Over a century ago, philosopher Friedrich Nietzsche described his
harassed peers. "One thinks with a watch in one's hand," he wrote in
1887, "even as one eats one's midday meal while reading the latest news
of the stock market".

Yet Nietzsche didn't blame clocks or
markets. "We labour at our daily work more ardently and thoughtlessly
than is necessary to sustain our life," he wrote in his Untimely
Meditations, "because it is even more necessary not to have leisure to
stop and think. Haste is universal because everyone is in flight from
himself."

In other words, the technologies were certainly aiding
distractions – but they weren't providing the urge.
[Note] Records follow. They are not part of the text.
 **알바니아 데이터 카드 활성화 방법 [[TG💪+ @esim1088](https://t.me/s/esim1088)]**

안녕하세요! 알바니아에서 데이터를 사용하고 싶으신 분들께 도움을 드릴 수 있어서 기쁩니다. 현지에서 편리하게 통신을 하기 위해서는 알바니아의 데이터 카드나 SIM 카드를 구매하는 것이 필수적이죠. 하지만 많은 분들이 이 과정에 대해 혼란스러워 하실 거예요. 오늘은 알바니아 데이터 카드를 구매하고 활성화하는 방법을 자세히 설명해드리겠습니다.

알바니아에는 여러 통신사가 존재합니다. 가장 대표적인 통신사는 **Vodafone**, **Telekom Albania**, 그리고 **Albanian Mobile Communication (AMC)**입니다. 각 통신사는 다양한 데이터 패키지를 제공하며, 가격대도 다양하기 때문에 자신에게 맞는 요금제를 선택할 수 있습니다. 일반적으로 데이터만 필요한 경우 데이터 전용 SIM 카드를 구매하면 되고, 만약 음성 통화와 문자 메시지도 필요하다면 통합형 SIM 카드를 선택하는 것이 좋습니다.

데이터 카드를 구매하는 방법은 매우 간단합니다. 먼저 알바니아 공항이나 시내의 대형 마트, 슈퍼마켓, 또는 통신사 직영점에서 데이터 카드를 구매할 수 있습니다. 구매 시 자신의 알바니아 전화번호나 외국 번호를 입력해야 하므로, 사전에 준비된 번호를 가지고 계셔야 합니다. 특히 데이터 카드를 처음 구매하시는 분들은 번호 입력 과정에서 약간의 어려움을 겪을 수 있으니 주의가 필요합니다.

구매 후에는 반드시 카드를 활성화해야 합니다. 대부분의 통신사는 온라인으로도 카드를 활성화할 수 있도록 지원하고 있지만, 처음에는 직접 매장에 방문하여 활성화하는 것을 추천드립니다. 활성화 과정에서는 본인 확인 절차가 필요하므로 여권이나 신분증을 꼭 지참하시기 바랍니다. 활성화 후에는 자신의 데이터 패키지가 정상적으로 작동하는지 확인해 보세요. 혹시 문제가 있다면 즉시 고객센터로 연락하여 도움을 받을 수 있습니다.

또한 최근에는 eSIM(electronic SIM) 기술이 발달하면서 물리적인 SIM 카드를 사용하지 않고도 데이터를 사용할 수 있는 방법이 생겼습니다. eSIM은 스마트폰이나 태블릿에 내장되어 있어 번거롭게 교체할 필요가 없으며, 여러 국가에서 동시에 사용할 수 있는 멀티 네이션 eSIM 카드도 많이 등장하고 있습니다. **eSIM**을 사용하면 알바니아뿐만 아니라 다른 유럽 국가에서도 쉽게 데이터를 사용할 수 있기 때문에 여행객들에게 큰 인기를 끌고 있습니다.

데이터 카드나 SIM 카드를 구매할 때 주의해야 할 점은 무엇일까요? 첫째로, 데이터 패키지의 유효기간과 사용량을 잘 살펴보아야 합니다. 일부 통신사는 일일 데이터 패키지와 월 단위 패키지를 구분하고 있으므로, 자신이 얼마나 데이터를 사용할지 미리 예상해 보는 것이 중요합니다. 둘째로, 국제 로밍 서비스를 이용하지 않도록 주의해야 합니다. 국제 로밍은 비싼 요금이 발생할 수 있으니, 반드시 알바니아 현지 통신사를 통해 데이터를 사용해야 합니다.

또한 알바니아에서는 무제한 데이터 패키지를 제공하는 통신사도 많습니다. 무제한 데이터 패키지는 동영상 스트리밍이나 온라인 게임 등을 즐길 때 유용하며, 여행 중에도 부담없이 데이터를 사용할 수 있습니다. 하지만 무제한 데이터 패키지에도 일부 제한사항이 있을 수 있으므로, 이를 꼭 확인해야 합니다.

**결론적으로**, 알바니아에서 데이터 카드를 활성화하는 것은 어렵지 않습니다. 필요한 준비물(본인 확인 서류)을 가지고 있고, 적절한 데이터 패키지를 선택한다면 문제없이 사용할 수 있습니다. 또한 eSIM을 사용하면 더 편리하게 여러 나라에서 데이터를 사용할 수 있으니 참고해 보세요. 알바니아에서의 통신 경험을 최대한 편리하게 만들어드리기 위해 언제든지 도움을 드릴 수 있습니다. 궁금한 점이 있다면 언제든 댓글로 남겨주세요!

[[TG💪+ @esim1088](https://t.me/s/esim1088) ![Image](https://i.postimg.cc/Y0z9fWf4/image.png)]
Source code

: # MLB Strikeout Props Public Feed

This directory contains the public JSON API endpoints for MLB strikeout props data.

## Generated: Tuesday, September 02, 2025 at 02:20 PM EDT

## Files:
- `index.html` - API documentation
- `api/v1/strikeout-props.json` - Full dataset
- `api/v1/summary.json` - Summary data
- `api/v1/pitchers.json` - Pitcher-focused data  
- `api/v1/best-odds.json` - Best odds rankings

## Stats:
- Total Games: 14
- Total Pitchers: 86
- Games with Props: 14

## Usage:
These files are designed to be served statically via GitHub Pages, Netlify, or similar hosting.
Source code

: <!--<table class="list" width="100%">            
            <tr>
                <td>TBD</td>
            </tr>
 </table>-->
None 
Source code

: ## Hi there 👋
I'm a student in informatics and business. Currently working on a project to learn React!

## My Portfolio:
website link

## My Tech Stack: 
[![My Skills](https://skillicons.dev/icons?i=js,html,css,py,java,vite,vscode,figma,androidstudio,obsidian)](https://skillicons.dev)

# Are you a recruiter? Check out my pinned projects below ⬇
This, said
Nietzsche, was human, all-too-human.

Centuries earlier,
philosopher and mathematician Blaise Pascal put this very succinctly.
"The sole cause of man's unhappiness," he wrote, "is that he does not
know how to stay quietly in his room."

For Pascal, like Nietzsche, man was a restless, jittery creature, always looking for distractions from life…. At distraction's heart aren't silicon chips, but an unwillingness to
confront very human issues: pain, boredom, anxiety. Distraction
certainly has neurophysiological underpinnings – physical bottlenecks of
sense, response and cognition. But these often work because we allow
ourselves to be managed by machines' rhythms and logic.